主催:ひとにやさしいまちづくりを進める大田区民の会

『ひとにやさしいまちづくりを進める大田区民の会(まちづくりの会)』は、「バリアフリー新法で市民がつくる人にやさしいまち」と題した、講演とワークショップを行いました。

 「まちづくりの会」は、大田区を誰にも(障がい者・高齢者・子育て家庭・・・など)やさしいバリアフリーのまちにするために活動している区民活動グループです。
 公共施設や道路・公園・駅周辺など、まちを実際に歩いて点検し、提言したり、障がいを持っている人への理解を深めるため小中学校の総合学習のプログラムを提供したりしています。

 今回は、大田区の「NPO区民活動フォーラム」の企画として実施しました。

◆バリアフリー新法についての講座から

 昨年、バリアフリーに関するふたつの大きな法律「バートビル法」と「交通バリアフリー法」が一緒になった「バリアフリー新法」が「バリアフリー新法」というひとつの法律になりました。
 これまで、それぞれの法律による点での整備から、「重点整備地区」を定めることにより面での整備が可能になりました。

 バリアフリー新法の重点整備地区を定めることにより、
・自治体は、バリアフリーの基本構想を策定することになります。
・また市民(区民)は計画段階からの参加が可能になります。
・住民からの提案に対して、行政はそれを行うかどうか理由も含めえ答えなければなりません。
・一度限りの整備ではなく、利用者の声を反映し改善に結びつけるための継続的な取り組み=「スパイラルアップ」を導入しています。

また、
・身体障害者のみならず知的・精神・発達障害者など、すべての障害者を対象とします。

 「まちづくりの会」では、これまで、区内の様々な箇所の点検を行い、行政や事業者に対して提言を行ってきましたが、部分的な提言や改善に留まっていたこともあり、蒲田駅周辺の課題をもう一度多くの区民と共有し、より魅力的な蒲田駅にするために何が必要かを考える場をつくるためにこの講演とワークショップを企画しました。

 当日は、予想を超える多くの区民と行政職員の参加があり、蒲田駅周辺のまちづくりへの関心の高さを改めて感じました。
 
 蒲田駅の地図を前に、現在のバリアについて、それぞれが自由に発言しました。

 2002年に「まちづくりの会」が行ったワークショップから5年が経過しています。
 放置自転車や看板など、未だに改善、解決されていない当時と同じ課題もあれば、直腸がん・膀胱がんなどにより、それらの臓器を失い、腹部に人工的に排泄のための孔(ストーマ)をつけている方(オストメイト)用のトイレ、地図などの表示や誘導の問題、放置自転車は問題だが、自転車は環境に易しい乗り物など新たな視点も加わりました。

 オストメイトトイレを必要とする方は、年々増加傾向にありますが、外出先でのトイレの設置は、特に大田区は、まだまだ不十分だそうです。
 区役所一回のオストメイトトイレでさえ、「お湯が使用できない」(冬場などは冷たく、また器具が固くなり装着しにくい)「水栓が固定されているため洗浄しにくい」(シャワー型が良い)などの問題があるそうです。
 
 現在、蒲田駅の改修工事を行っていることもありますが、駅に降りてから目的地までの地図が無い。
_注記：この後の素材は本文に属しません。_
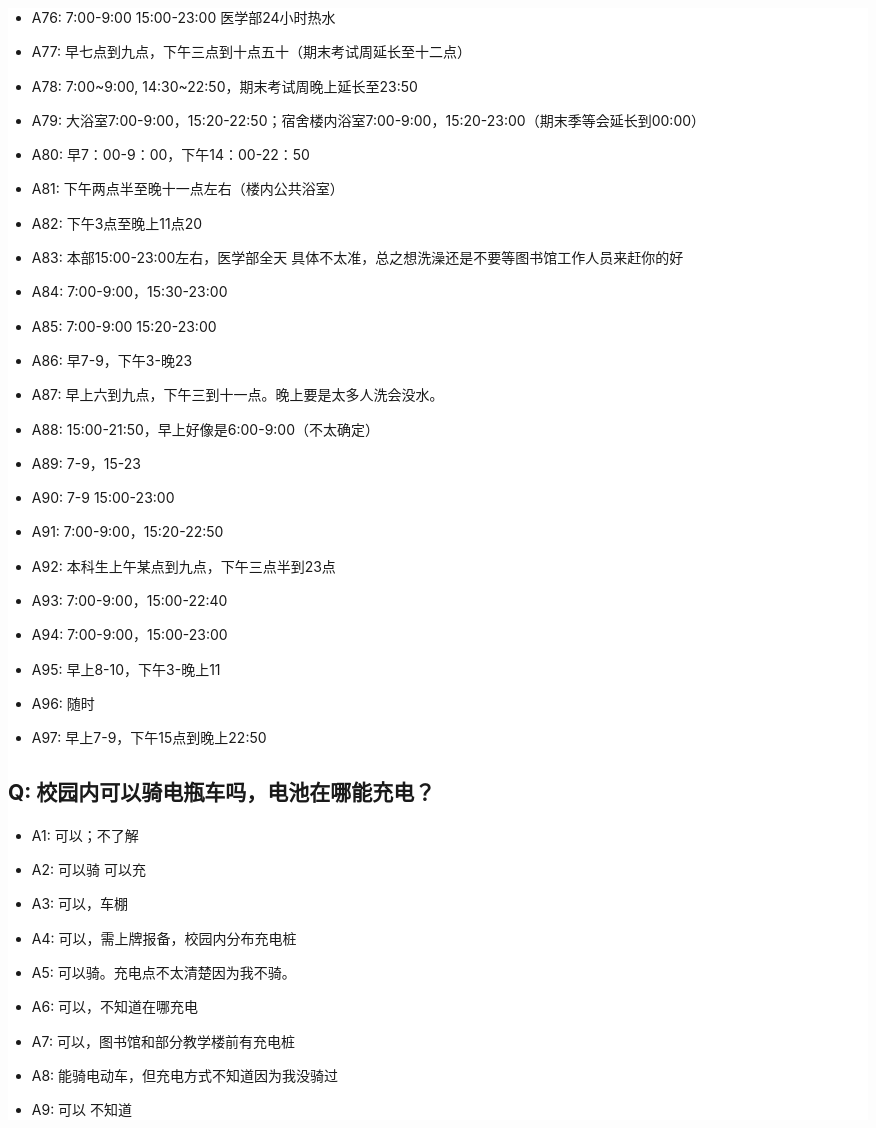 - A76: 7:00-9:00  15:00-23:00 医学部24小时热水

- A77: 早七点到九点，下午三点到十点五十（期末考试周延长至十二点）

- A78: 7:00\~9:00, 14:30\~22:50，期末考试周晚上延长至23:50

- A79: 大浴室7:00-9:00，15:20-22:50；宿舍楼内浴室7:00-9:00，15:20-23:00（期末季等会延长到00:00）

- A80: 早7：00-9：00，下午14：00-22：50

- A81: 下午两点半至晚十一点左右（楼内公共浴室）

- A82: 下午3点至晚上11点20

- A83: 本部15:00-23:00左右，医学部全天
具体不太准，总之想洗澡还是不要等图书馆工作人员来赶你的好

- A84: 7:00-9:00，15:30-23:00

- A85: 7:00-9:00 15:20-23:00

- A86: 早7-9，下午3-晚23

- A87: 早上六到九点，下午三到十一点。晚上要是太多人洗会没水。

- A88: 15:00-21:50，早上好像是6:00-9:00（不太确定）

- A89: 7-9，15-23

- A90: 7-9 15:00-23:00

- A91: 7:00-9:00，15:20-22:50

- A92: 本科生上午某点到九点，下午三点半到23点

- A93: 7:00-9:00，15:00-22:40

- A94: 7:00-9:00，15:00-23:00

- A95: 早上8-10，下午3-晚上11

- A96: 随时

- A97: 早上7-9，下午15点到晚上22:50

## Q: 校园内可以骑电瓶车吗，电池在哪能充电？

- A1: 可以；不了解

- A2: 可以骑 可以充

- A3: 可以，车棚

- A4: 可以，需上牌报备，校园内分布充电桩

- A5: 可以骑。充电点不太清楚因为我不骑。

- A6: 可以，不知道在哪充电

- A7: 可以，图书馆和部分教学楼前有充电桩

- A8: 能骑电动车，但充电方式不知道因为我没骑过

- A9: 可以 不知道

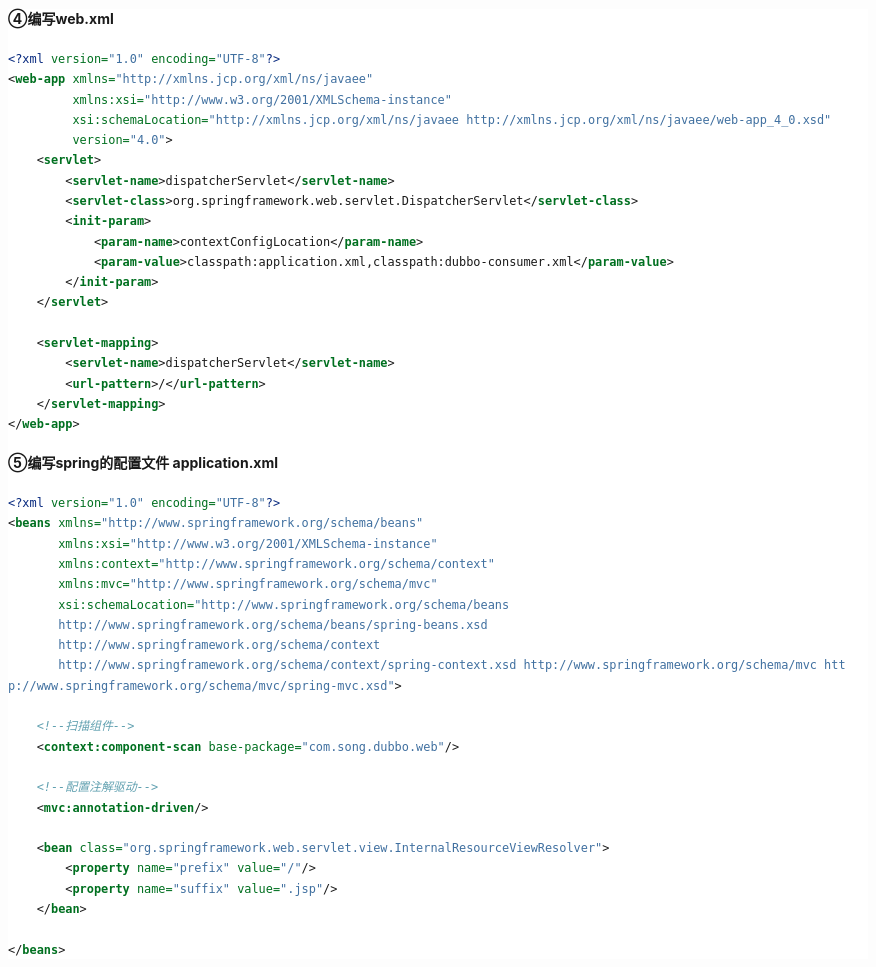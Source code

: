 
#### ④编写web.xml

```xml
<?xml version="1.0" encoding="UTF-8"?>
<web-app xmlns="http://xmlns.jcp.org/xml/ns/javaee"
         xmlns:xsi="http://www.w3.org/2001/XMLSchema-instance"
         xsi:schemaLocation="http://xmlns.jcp.org/xml/ns/javaee http://xmlns.jcp.org/xml/ns/javaee/web-app_4_0.xsd"
         version="4.0">
    <servlet>
        <servlet-name>dispatcherServlet</servlet-name>
        <servlet-class>org.springframework.web.servlet.DispatcherServlet</servlet-class>
        <init-param>
            <param-name>contextConfigLocation</param-name>
            <param-value>classpath:application.xml,classpath:dubbo-consumer.xml</param-value>
        </init-param>
    </servlet>

    <servlet-mapping>
        <servlet-name>dispatcherServlet</servlet-name>
        <url-pattern>/</url-pattern>
    </servlet-mapping>
</web-app>

```

#### ⑤编写spring的配置文件 application.xml

```xml
<?xml version="1.0" encoding="UTF-8"?>
<beans xmlns="http://www.springframework.org/schema/beans"
       xmlns:xsi="http://www.w3.org/2001/XMLSchema-instance"
       xmlns:context="http://www.springframework.org/schema/context"
       xmlns:mvc="http://www.springframework.org/schema/mvc"
       xsi:schemaLocation="http://www.springframework.org/schema/beans
       http://www.springframework.org/schema/beans/spring-beans.xsd
       http://www.springframework.org/schema/context
       http://www.springframework.org/schema/context/spring-context.xsd http://www.springframework.org/schema/mvc http://www.springframework.org/schema/mvc/spring-mvc.xsd">

    <!--扫描组件-->
    <context:component-scan base-package="com.song.dubbo.web"/>

    <!--配置注解驱动-->
    <mvc:annotation-driven/>

    <bean class="org.springframework.web.servlet.view.InternalResourceViewResolver">
        <property name="prefix" value="/"/>
        <property name="suffix" value=".jsp"/>
    </bean>

</beans>

```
有っても、その地図がどこにあるのか分からない。表示も統一されていないため、看板などのに埋もれてしまう。などといった意見や、緑が少ないといった景観にもつながる意見も出されました。

 事業者を交えた懇談会や蒲田のまち歩きの提案があり、「まちづくりの会」としても「バリアフリー新法」に示されたスパイラルアップのため、今後も継続して取り組むことを会長の最後の挨拶として終了しました。